The original COMET code creates dynamic strings based on configs, for all output filenames. We override this with simplified filenames.
First, to create a dataset, set the output path like DATASET_PICKLE="data/atomic/processed/generation/pathcomet_1.pickle"
.
We will pass this filename as arg to all the scripts, which will override the default filename handler.
To create a dataset which consists of random walks sampled from a knowledge graph, run the following command. The knowledge graph is generated by merging the triples provided in the ATOMIC dataset, with additional Inverse relations, into a single graph.An example path would be: Subject, Relation, Object, InverseRelation, Subject, Relation -> Object
You can set --n_train
, --n_dev
, --n_test
, to set the number of examples in each split, and set --n_per_node
and --max_path_len
to control the parameters of the path sampling.

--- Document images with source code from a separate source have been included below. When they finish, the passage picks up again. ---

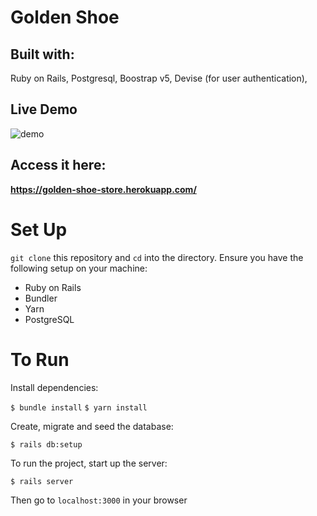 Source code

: # Golden Shoe

## Built with:
Ruby on Rails, Postgresql, Boostrap v5, Devise (for user authentication), 

## Live Demo
![demo](https://github.com/natp4444/golden_shoe/blob/master/public/assets/demo/Demo_SparkVideo.gif=250x)

## Access it here:
**https://golden-shoe-store.herokuapp.com/**

# Set Up
 `git clone` this repository and `cd` into the directory.
Ensure you have the following setup on your machine:
-   Ruby on Rails 
-   Bundler
-   Yarn
-   PostgreSQL

# To Run 
Install dependencies:

`$ bundle install`
`$ yarn install`

Create, migrate and seed the database:

`$ rails db:setup`

To run the project, start up the server:

`$ rails server`

Then go to `localhost:3000` in your browser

python scripts/data/make_atomic_data_loader.py --pickled_data "$DATASET_PICKLE" --n_train 100000 --n_dev 5000 --n_test 5000 --n_per_node 3 --max_path_len 10
The original COMET data has the form s, r -> o. We provide the option to generate this format with the --comet
flag. The other args are ignored and the entire ATOMIC dataset will be generated.
python scripts/data/make_atomic_data_loader.py --pickled_data "$DATASET_PICKLE" --comet
We provide the option to sample a single path and prepend it to the s,r of the original COMET data, yielding the form, path, s, r -> o. Use the --pathcomet
flag. The other args are ignored and the entire ATOMIC dataset will be generated.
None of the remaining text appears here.